She is a tigress as Amneris


----------



## Esclarmonde (May 10, 2021)

Tsaraslondon said:


> Funnily enough, passion is exactly what I find missing in that Karajan performance, though the playing and singing is undeniably beautiful.


I tend to love beautiful melodies telling me terrible things.

And in Fiorenza Cossotto's Santuzza, I hear passion, conviction and fire. 
Guelfi's Alfio is full of wild passion. 
And the Santuzza-Turiddu duet is detonates with cruel passion.

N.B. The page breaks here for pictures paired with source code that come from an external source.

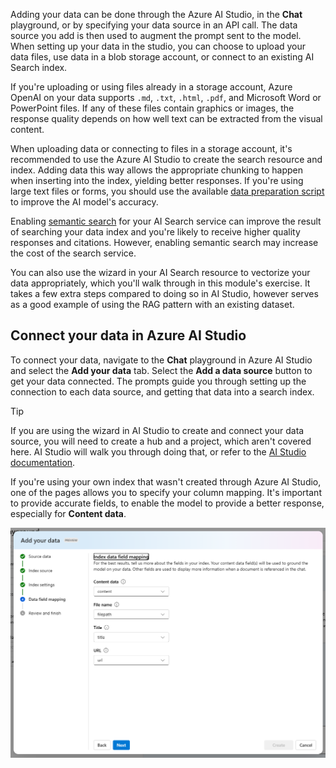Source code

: Adding your data can be done through the Azure AI Studio, in the **Chat** playground, or by specifying your data source in an API call. The data source you add is then used to augment the prompt sent to the model. When setting up your data in the studio, you can choose to upload your data files, use data in a blob storage account, or connect to an existing AI Search index.

If you're uploading or using files already in a storage account, Azure OpenAI on your data supports `.md`, `.txt`, `.html`, `.pdf`, and Microsoft Word or PowerPoint files. If any of these files contain graphics or images, the response quality depends on how well text can be extracted from the visual content.

When uploading data or connecting to files in a storage account, it's recommended to use the Azure AI Studio to create the search resource and index. Adding data this way allows the appropriate chunking to happen when inserting into the index, yielding better responses. If you're using large text files or forms, you should use the available [data preparation script](/azure/cognitive-services/openai/concepts/use-your-data#ingesting-your-data-into-azure-cognitive-search?azure-portal=true) to improve the AI model's accuracy.

Enabling [semantic search](/azure/search/semantic-search-overview?azure-portal=true) for your AI Search service can improve the result of searching your data index and you're likely to receive higher quality responses and citations. However, enabling semantic search may increase the cost of the search service.

You can also use the wizard in your AI Search resource to vectorize your data appropriately, which you'll walk through in this module's exercise. It takes a few extra steps compared to doing so in AI Studio, however serves as a good example of using the RAG pattern with an existing dataset.

## Connect your data in Azure AI Studio

To connect your data, navigate to the **Chat** playground in Azure AI Studio and select the **Add your data** tab. Select the **Add a data source** button to get your data connected. The prompts guide you through setting up the connection to each data source, and getting that data into a search index.

> [!TIP]
> If you are using the wizard in AI Studio to create and connect your data source, you will need to create a hub and a project, which aren't covered here. AI Studio will walk you through doing that, or refer to the [AI Studio documentation](/azure/ai-studio/concepts/ai-resources?azure-portal=true).

If you're using your own index that wasn't created through Azure AI Studio, one of the pages allows you to specify your column mapping. It's important to provide accurate fields, to enable the model to provide a better response, especially for **Content data**.

![Screenshot of Azure AI Studio index field mapping.](../media/index-data-mapping.png)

So maybe there are as many kinds of passion as there are ears...


----------



## silentio (Nov 10, 2014)

I love those who love Muzio


----------



## BalalaikaBoy (Sep 25, 2014)

Cossotto is a _goddess_ in this aria. this was not a hard one to call


----------



## Dimace (Oct 19, 2018)

Tsaraslondon said:


> Later it was Callas, in prime vocal condition, who became my yardstick and her recording is also allied to a memory. By now in my late twenties, I was living with a boyfriend in a flat in London and there was a retired opera singer living below us. One day we had invited her up for a cup of tea and she was absolutely thrilled to see my collection of opera recordings. She asked if she could listen to Callas singing _Voi lo sapete_ and while the record played she sat with rapt attention, mouthing the words, obviously very moved. By the end of the aria she had tears streaming down her face and asked if we could continue on through the duet with Turiddu, which had her on the edge of her seat. I later discovered she had been forced to retire early because of a terminal illness, possibly muscular dystophy. I can't now remember. I split up with that boyfriend soon after and moved out of that flat, so never saw her again.


*Unthinkable beauty.* This is singing from another universe.

(Grace & Fiorenza made good job. I will not vote in this pole. Both are equally super. Thanks all of you for this one)


----------